City of New Orleans v. DukesAnnotate this Case
427 U.S. 297 (1976)
U.S. Supreme Court
City of New Orleans v. Dukes, 427 U.S. 297 (1976)
City of New Orleans v. Dukes
Argued November 11, 1975
Decided June 25, 1976
427 U.S. 297
A New Orleans ordinance prohibits pushcart food sales in the Vieux Carre, or French Quarter, but by a "grandfather provision" exempts pushcart vendors who had operated in the Quarter for eight years. Appellee, who had conducted a pushcart business there for less than that time, brought suit in the District Court challenging the application of the grandfather provision as a denial of equal protection. The District Court granted appellant city's motion for summary judgment. The Court of Appeals, finding the grandfather provision a totally arbitrary and irrational method of achieving the city's conceded authority to regulate street business in the Vieux Carre to preserve the Quarter's values as a tourist attraction, and relying mainly on Morey v. Doud,354 U. S. 457, reversed, and remanded the case for a determination as to the severability of the grandfather provision.
1. This Court has jurisdiction of the appeal under 28 U.S.C. § 1254(2), which authorizes this Court's review of an appeal by a party relying on a state statute (including a municipal ordinance) held unconstitutional by a court of appeals.

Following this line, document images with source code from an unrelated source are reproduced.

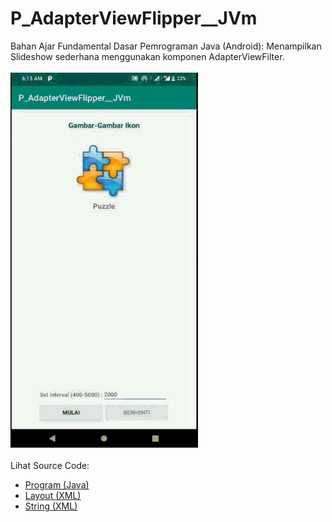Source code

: # P_AdapterViewFlipper__JVm
Bahan Ajar Fundamental Dasar Pemrograman Java (Android): Menampilkan Slideshow sederhana menggunakan komponen AdapterViewFilter.<br><br>
<img src="https://github.com/RizkyKhapidsyah/P_AdapterViewFlipper__JVm/blob/master/results/R20191201_061318%2000_00_00-00_01_23.50.gif" height=600px width=300px><br><br>
Lihat Source Code:<br>
- <a href="https://github.com/RizkyKhapidsyah/P_AdapterViewFlipper__JVm/tree/master/app/src/main/java/com/rizkykhapidsyah/p_adapterviewflipper__jvm">Program (Java)</a><br>
- <a href="https://github.com/RizkyKhapidsyah/P_AdapterViewFlipper__JVm/tree/master/app/src/main/res/layout">Layout (XML)</a><br>
- <a href="https://github.com/RizkyKhapidsyah/P_AdapterViewFlipper__JVm/blob/master/app/src/main/res/values/strings.xml">String (XML)</a>
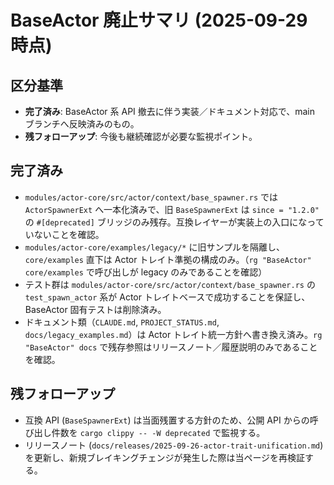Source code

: # BaseActor 廃止サマリ (2025-09-29 時点)

## 区分基準
- **完了済み**: BaseActor 系 API 撤去に伴う実装／ドキュメント対応で、main ブランチへ反映済みのもの。
- **残フォローアップ**: 今後も継続確認が必要な監視ポイント。

## 完了済み
- `modules/actor-core/src/actor/context/base_spawner.rs` では `ActorSpawnerExt` へ一本化済みで、旧 `BaseSpawnerExt` は `since = "1.2.0"` の `#[deprecated]` ブリッジのみ残存。互換レイヤーが実装上の入口になっていないことを確認。
- `modules/actor-core/examples/legacy/*` に旧サンプルを隔離し、`core/examples` 直下は Actor トレイト準拠の構成のみ。（`rg "BaseActor" core/examples` で呼び出しが legacy のみであることを確認）
- テスト群は `modules/actor-core/src/actor/context/base_spawner.rs` の `test_spawn_actor` 系が Actor トレイトベースで成功することを保証し、BaseActor 固有テストは削除済み。
- ドキュメント類（`CLAUDE.md`, `PROJECT_STATUS.md`, `docs/legacy_examples.md`）は Actor トレイト統一方針へ書き換え済み。`rg "BaseActor" docs` で残存参照はリリースノート／履歴説明のみであることを確認。

## 残フォローアップ
- 互換 API (`BaseSpawnerExt`) は当面残置する方針のため、公開 API からの呼び出し件数を `cargo clippy -- -W deprecated` で監視する。
- リリースノート (`docs/releases/2025-09-26-actor-trait-unification.md`) を更新し、新規ブレイキングチェンジが発生した際は当ページを再検証する。

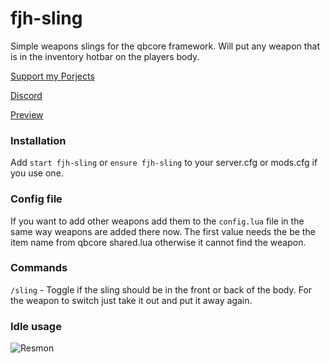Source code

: # fjh-sling
Simple weapons slings for the qbcore framework. Will put any weapon that is in the inventory hotbar on the players body.

[Support my Porjects](https://ko-fi.com/fjhstudios)

[Discord](https://discord.gg/CN8chwsK7E)

[Preview](https://i.imgur.com/XeFO0SH.mp4)

### Installation

Add ``start fjh-sling`` or ``ensure fjh-sling`` to your server.cfg or mods.cfg if you use one.

### Config file
If you want to add other weapons add them to the `config.lua` file in the same way weapons are added there now. The first value needs the be the item name from qbcore shared.lua otherwise it cannot find the weapon.

### Commands
`/sling` - Toggle if the sling should be in the front or back of the body. For the weapon to switch just take it out and put it away again.

### Idle usage
![Resmon](https://i.imgur.com/D3mqhNe.png)
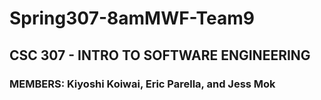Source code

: # Spring307-8amMWF-Team9
## CSC 307 - INTRO TO SOFTWARE ENGINEERING
### MEMBERS: Kiyoshi Koiwai, Eric Parella, and Jess Mok
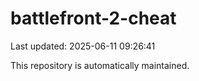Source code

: # battlefront-2-cheat

Last updated: 2025-06-11 09:26:41

This repository is automatically maintained.
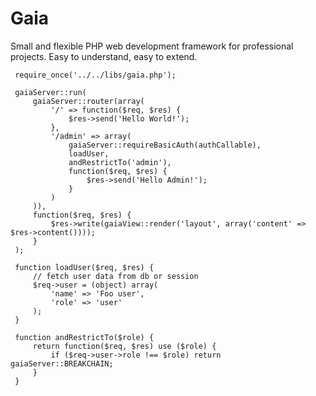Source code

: # Gaia

  Small and flexible PHP web development framework for professional projects.
  Easy to understand, easy to extend.

     require_once('../../libs/gaia.php');

     gaiaServer::run(
         gaiaServer::router(array(
             '/' => function($req, $res) {
                 $res->send('Hello World!');
             },
             '/admin' => array(
                 gaiaServer::requireBasicAuth(authCallable),
                 loadUser,
                 andRestrictTo('admin'),
                 function($req, $res) {
                     $res->send('Hello Admin!');
                 }
             )
         )),
         function($req, $res) {
             $res->write(gaiaView::render('layout', array('content' => $res->content())));
         }
     );

     function loadUser($req, $res) {
         // fetch user data from db or session
         $req->user = (object) array(
             'name' => 'Foo user',
             'role' => 'user'
         );
     }

     function andRestrictTo($role) {
         return function($req, $res) use ($role) {
             if ($req->user->role !== $role) return gaiaServer::BREAKCHAIN;
         }
     }
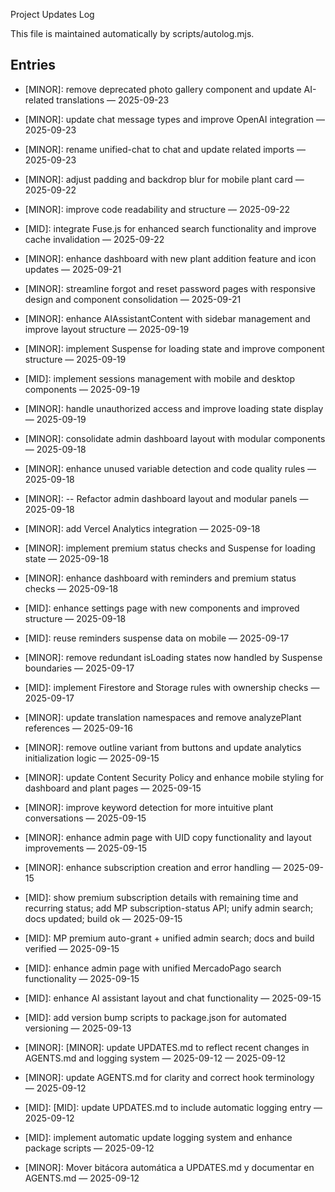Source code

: Project Updates Log

This file is maintained automatically by scripts/autolog.mjs.

## Entries

<!-- AUTOLOG:START -->
- [MINOR]: remove deprecated photo gallery component and update AI-related translations — 2025-09-23
- [MINOR]: update chat message types and improve OpenAI integration — 2025-09-23
- [MINOR]: rename unified-chat to chat and update related imports — 2025-09-23
- [MINOR]: adjust padding and backdrop blur for mobile plant card — 2025-09-22

- [MINOR]: improve code readability and structure — 2025-09-22
- [MID]: integrate Fuse.js for enhanced search functionality and improve cache invalidation — 2025-09-22

- [MINOR]: enhance dashboard with new plant addition feature and icon updates — 2025-09-21
- [MINOR]: streamline forgot and reset password pages with responsive design and component consolidation — 2025-09-21
- [MINOR]: enhance AIAssistantContent with sidebar management and improve layout structure — 2025-09-19
- [MINOR]: implement Suspense for loading state and improve component structure — 2025-09-19
- [MID]: implement sessions management with mobile and desktop components — 2025-09-19
- [MINOR]: handle unauthorized access and improve loading state display — 2025-09-19
- [MINOR]: consolidate admin dashboard layout with modular components — 2025-09-18
- [MINOR]: enhance unused variable detection and code quality rules — 2025-09-18


- [MINOR]: -- Refactor admin dashboard layout and modular panels — 2025-09-18
- [MINOR]: add Vercel Analytics integration — 2025-09-18
- [MINOR]: implement premium status checks and Suspense for loading state — 2025-09-18
- [MINOR]: enhance dashboard with reminders and premium status checks — 2025-09-18
- [MID]: enhance settings page with new components and improved structure — 2025-09-18
- [MID]: reuse reminders suspense data on mobile — 2025-09-17

- [MINOR]: remove redundant isLoading states now handled by Suspense boundaries — 2025-09-17

- [MID]: implement Firestore and Storage rules with ownership checks — 2025-09-17
- [MINOR]: update translation namespaces and remove analyzePlant references — 2025-09-16

- [MINOR]: remove outline variant from buttons and update analytics initialization logic — 2025-09-15
- [MINOR]: update Content Security Policy and enhance mobile styling for dashboard and plant pages — 2025-09-15

- [MINOR]: improve keyword detection for more intuitive plant conversations — 2025-09-15

- [MINOR]: enhance admin page with UID copy functionality and layout improvements — 2025-09-15
- [MINOR]: enhance subscription creation and error handling — 2025-09-15
- [MID]: show premium subscription details with remaining time and recurring status; add MP subscription-status API; unify admin search; docs updated; build ok — 2025-09-15
- [MID]: MP premium auto-grant + unified admin search; docs and build verified — 2025-09-15
- [MID]: enhance admin page with unified MercadoPago search functionality — 2025-09-15
- [MID]: enhance AI assistant layout and chat functionality — 2025-09-15
- [MID]: add version bump scripts to package.json for automated versioning — 2025-09-13
- [MINOR]: [MINOR]: update UPDATES.md to reflect recent changes in AGENTS.md and logging system — 2025-09-12 — 2025-09-12
- [MINOR]: update AGENTS.md for clarity and correct hook terminology — 2025-09-12
- [MID]: [MID]: update UPDATES.md to include automatic logging entry — 2025-09-12
- [MID]: implement automatic update logging system and enhance package scripts — 2025-09-12
- [MINOR]: Mover bitácora automática a UPDATES.md y documentar en AGENTS.md — 2025-09-12
<!-- AUTOLOG:END -->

Notwithstanding whether the ordinance as a whole or only its grandfather clause will be invalidated, its unconstitutionality has been definitely and finally adjudicated by the Court of Appeals, leaving no federal issue to be resolved below.
2. The grandfather provision does not violate the Equal Protection Clause of the Fourteenth Amendment. Morey v. Doud, supra, overruled.

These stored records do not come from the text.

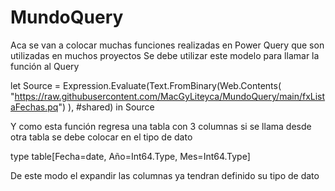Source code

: # MundoQuery

Aca se van a colocar muchas funciones realizadas en Power Query que son utilizadas en muchos proyectos
Se debe utilizar este modelo para llamar la función al Query

let
    Source = Expression.Evaluate(Text.FromBinary(Web.Contents( "https://raw.githubusercontent.com/MacGyLiteyca/MundoQuery/main/fxListaFechas.pq") ), #shared)
in
    Source
    
    
Y como esta función regresa una tabla con 3 columnas si se llama desde otra tabla se debe colocar en el tipo de dato 

type table[Fecha=date, Año=Int64.Type, Mes=Int64.Type]

De este modo el expandir las columnas ya tendran definido su tipo de dato
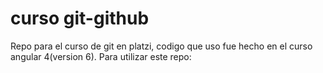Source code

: # curso git-github
Repo para el curso de git en platzi, codigo que uso fue hecho en el curso angular 4(version 6).
Para utilizar este repo:
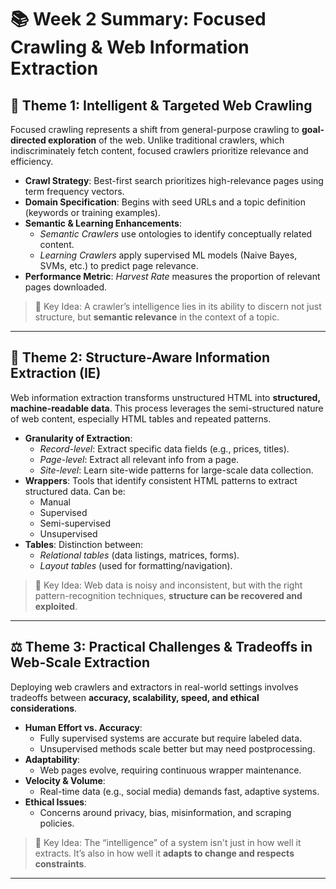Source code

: # 📚 Week 2 Summary: Focused Crawling & Web Information Extraction

## 🌟 Theme 1: Intelligent & Targeted Web Crawling

Focused crawling represents a shift from general-purpose crawling to **goal-directed exploration** of the web. Unlike traditional crawlers, which indiscriminately fetch content, focused crawlers prioritize relevance and efficiency.

- **Crawl Strategy**: Best-first search prioritizes high-relevance pages using term frequency vectors.
- **Domain Specification**: Begins with seed URLs and a topic definition (keywords or training examples).
- **Semantic & Learning Enhancements**:
  - *Semantic Crawlers* use ontologies to identify conceptually related content.
  - *Learning Crawlers* apply supervised ML models (Naive Bayes, SVMs, etc.) to predict page relevance.
- **Performance Metric**: *Harvest Rate* measures the proportion of relevant pages downloaded.

> 🧠 Key Idea: A crawler’s intelligence lies in its ability to discern not just structure, but **semantic relevance** in the context of a topic.

---

## 🧱 Theme 2: Structure-Aware Information Extraction (IE)

Web information extraction transforms unstructured HTML into **structured, machine-readable data**. This process leverages the semi-structured nature of web content, especially HTML tables and repeated patterns.

- **Granularity of Extraction**:
  - *Record-level*: Extract specific data fields (e.g., prices, titles).
  - *Page-level*: Extract all relevant info from a page.
  - *Site-level*: Learn site-wide patterns for large-scale data collection.
- **Wrappers**: Tools that identify consistent HTML patterns to extract structured data. Can be:
  - Manual
  - Supervised
  - Semi-supervised
  - Unsupervised
- **Tables**: Distinction between:
  - *Relational tables* (data listings, matrices, forms).
  - *Layout tables* (used for formatting/navigation).

> 🧠 Key Idea: Web data is noisy and inconsistent, but with the right pattern-recognition techniques, **structure can be recovered and exploited**.

---

## ⚖️ Theme 3: Practical Challenges & Tradeoffs in Web-Scale Extraction

Deploying web crawlers and extractors in real-world settings involves tradeoffs between **accuracy, scalability, speed, and ethical considerations**.

- **Human Effort vs. Accuracy**:
  - Fully supervised systems are accurate but require labeled data.
  - Unsupervised methods scale better but may need postprocessing.
- **Adaptability**:
  - Web pages evolve, requiring continuous wrapper maintenance.
- **Velocity & Volume**:
  - Real-time data (e.g., social media) demands fast, adaptive systems.
- **Ethical Issues**:
  - Concerns around privacy, bias, misinformation, and scraping policies.

> 🧠 Key Idea: The “intelligence” of a system isn't just in how well it extracts. It’s also in how well it **adapts to change and respects constraints**.

---

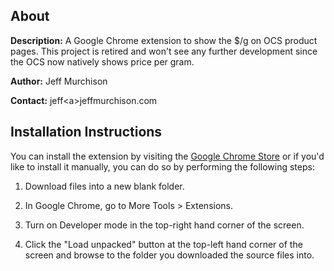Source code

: ## About

**Description:** A Google Chrome extension to show the $/g on OCS product pages. This project is retired and won't see any further development since the OCS now natively shows price per gram.

**Author:** Jeff Murchison

**Contact:** jeff\<a>jeffmurchison.com


## Installation Instructions

You can install the extension by visiting the [Google Chrome Store](https://chrome.google.com/webstore/detail/ocs-price-per-gram/ffddjiogaehibkbejnmbcgmgpgcjfbjd) or if you'd like to install it manually, you can do so by performing the following steps:

1. Download files into a new blank folder.

2. In Google Chrome, go to More Tools > Extensions.

3. Turn on Developer mode in the top-right hand corner of the screen.

4. Click the "Load unpacked" button at the top-left hand corner of the screen and browse to the folder you downloaded the source files into.

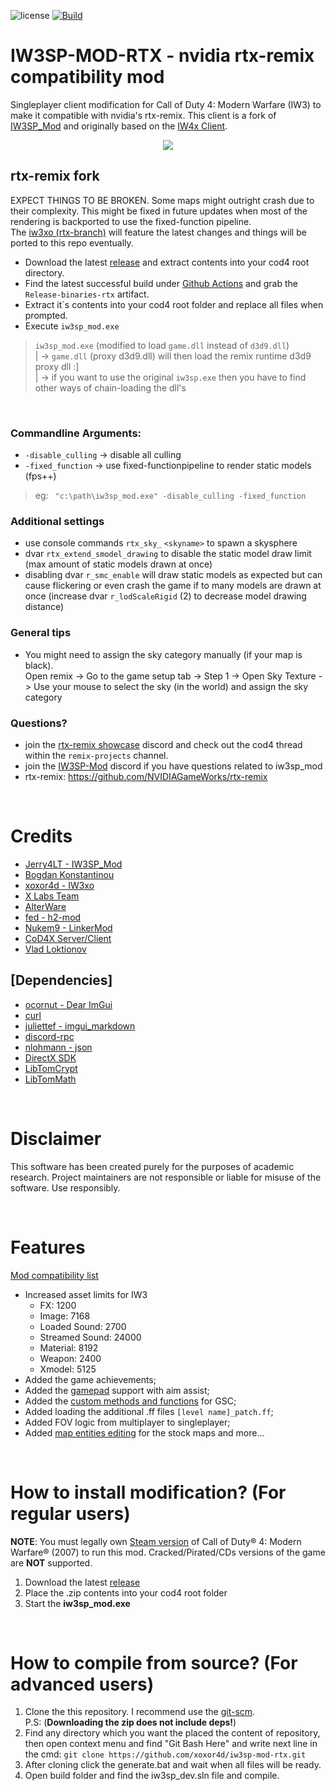![license](https://img.shields.io/github/license/JerryALT/iw3sp_mod.svg)
[![Build](https://github.com/xoxor4d/iw3sp-mod-rtx/workflows/Build/badge.svg)](https://github.com/xoxor4d/iw3sp-mod-rtx/actions)

# IW3SP-MOD-RTX - nvidia rtx-remix compatibility mod

Singleplayer client modification for Call of Duty 4: Modern Warfare (IW3) to make it compatible with nvidia's rtx-remix. This client is a fork of [IW3SP_Mod](https://github.com/JerryALT/iw3sp_mod) and originally based on the [IW4x Client](https://github.com/iw4x/iw4x-client).

<p align="center">
  <img src="assets/github/banner.png?raw=true"/>
</p>

## rtx-remix fork

EXPECT THINGS TO BE BROKEN. Some maps might outright crash due to their complexity. This might be fixed in future updates when most of the rendering is backported to use the fixed-function pipeline.   
The [iw3xo (rtx-branch)](https://github.com/xoxor4d/iw3xo-dev/tree/rtx) will feature the latest changes and things will be ported to this repo eventually.

- Download the latest [release](https://github.com/xoxor4d/iw3sp-mod-rtx/tags) and extract contents into your cod4 root directory.  
- Find the latest successful build under [Github Actions](https://github.com/xoxor4d/iw3sp-mod-rtx/actions) and grab the `Release-binaries-rtx` artifact.   
- Extract it`s contents into your cod4 root folder and replace all files when prompted. 
- Execute `iw3sp_mod.exe`
> `iw3sp_mod.exe` (modified to load `game.dll` instead of `d3d9.dll`)  
> | -> `game.dll` (proxy d3d9.dll) will then load the remix runtime d3d9 proxy dll :]  
> | -> if you want to use the original `iw3sp.exe` then you have to find other ways of chain-loading the dll's 

<br>

### Commandline Arguments:
  - `-disable_culling` -> disable all culling   
  - `-fixed_function` -> use fixed-functionpipeline to render static models (fps++)
  
> eg: &ensp;`"c:\path\iw3sp_mod.exe" -disable_culling -fixed_function` 

### Additional settings
- use console commands `rtx_sky_` `<skyname>` to spawn a skysphere
- dvar `rtx_extend_smodel_drawing` to disable the static model draw limit (max amount of static models drawn at once)
- disabling dvar `r_smc_enable` will draw static models as expected but can cause flickering or even crash the game if to many models are drawn at once (increase dvar `r_lodScaleRigid` (2) to decrease model drawing distance) 

### General tips

- You might need to assign the sky category manually (if your map is black).   
Open remix -> Go to the game setup tab -> Step 1 -> Open Sky Texture -> Use your mouse to select the sky (in the world) and assign the sky category

### Questions? 
- join the [rtx-remix showcase](https://discord.gg/j6sh7JD3v9) discord and check out the cod4 thread within the `remix-projects` channel.
- join the [IW3SP-Mod](https://discord.gg/YzNZSEMAnf) discord if you have questions related to iw3sp_mod
- rtx-remix: https://github.com/NVIDIAGameWorks/rtx-remix  

<br>

# Credits
- [Jerry4LT - IW3SP_Mod](https://github.com/JerryALT/iw3sp_mod)
- [Bogdan Konstantinou](https://www.youtube.com/@BogdanKonstantinou)
- [xoxor4d - IW3xo](https://github.com/xoxor4d/iw3xo-dev)
- [X Labs Team](https://github.com/XLabsProject)
- [AlterWare](https://github.com/alterware)
- [fed - h2-mod](https://github.com/fedddddd/h2-mod)
- [Nukem9 - LinkerMod](https://github.com/Nukem9/LinkerMod)
- [CoD4X Server/Client](https://github.com/callofduty4x)
- [Vlad Loktionov](https://www.youtube.com/@ruvlad)

## [Dependencies]
- [ocornut - Dear ImGui](https://github.com/ocornut/imgui)
- [curl](https://github.com/curl/curl)
- [juliettef - imgui_markdown](https://github.com/juliettef/imgui_markdown)
- [discord-rpc](https://github.com/discord/discord-rpc)
- [nlohmann - json](https://github.com/nlohmann/json)
- [DirectX SDK](https://github.com/devKlausS/dxsdk)
- [LibTomCrypt](https://github.com/libtom/libtomcrypt)
- [LibTomMath](https://github.com/libtom/libtommath)

<br>

# Disclaimer
This software has been created purely for the purposes of academic research. Project maintainers are not responsible or liable for misuse of the software. Use responsibly.

<br>

# Features
[Mod compatibility list](https://github.com/JerryALT/iw3sp_mod/wiki/Mod-compatibility-list)

- Increased asset limits for IW3
  - FX: 1200
  - Image: 7168
  - Loaded Sound: 2700
  - Streamed Sound: 24000
  - Material: 8192
  - Weapon: 2400
  - Xmodel: 5125
- Added the game achievements;
- Added the [gamepad](https://github.com/JerryALT/iw3sp_mod/wiki/All-about-gamepad) support with aim assist;
- Added the [custom methods and functions](https://github.com/JerryALT/iw3sp_mod/wiki/GSC-Functions) for GSC;
- Added loading the additional .ff files `[level name]_patch.ff`;
- Added FOV logic from multiplayer to singleplayer;
- Added [map entities editing](https://github.com/JerryALT/iw3sp_mod/wiki/Changing-the-map-entities) for the stock maps and more...

<br>

# How to install modification? (For regular users)
**NOTE**: You must legally own [Steam version](https://store.steampowered.com/app/7940/Call_of_Duty_4_Modern_Warfare_2007/) of Call of Duty® 4: Modern Warfare® (2007) to run this mod. Cracked/Pirated/CDs versions of the game are **NOT** supported.
1. Download the latest [release](https://github.com/xoxor4d/iw3sp-mod-rtx/releases/latest)
2. Place the .zip contents into your cod4 root folder
3. Start the **iw3sp_mod.exe**

<br>

# How to compile from source? (For advanced users)
1. Clone the this repository. I recommend use the [git-scm](https://git-scm.com/downloads).
</br>P.S: (**Downloading the zip does not include deps!**)</br>
2. Find any directory which you want the placed the content of repository, then open context menu and find "Git Bash Here" and write next line in the cmd: `git clone https://github.com/xoxor4d/iw3sp-mod-rtx.git`
3. After cloning click the generate.bat and wait when all files will be ready.
4. Open build folder and find the iw3sp_dev.sln file and compile.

(a) States have wide latitude in regulating their local economies, and when a local economic regulation like the ordinance here, which is aimed solely at enhancing the Vieux Carre's tourist appeal as part of the economy of New Orleans, is challenged as violating equal protection, this Court defers to the legislative determination as to the desirability of particular statutory discriminations, and only such regulations as amount
to an invidious discrimination will be held to violate the Equal Protection Clause.
(b) The city could rationally choose initially to eliminate more recent pushcart vendors, rather than absolutely to bar all pushcart vendors, on the ground that the newer businesses were less likely to have built up substantial reliance interests in the Vieux Carre, and that the two vendors that qualified under the grandfather clause themselves have become part of the distinctive charm of the Quarter.
501 F.2d 706, reversed and remanded.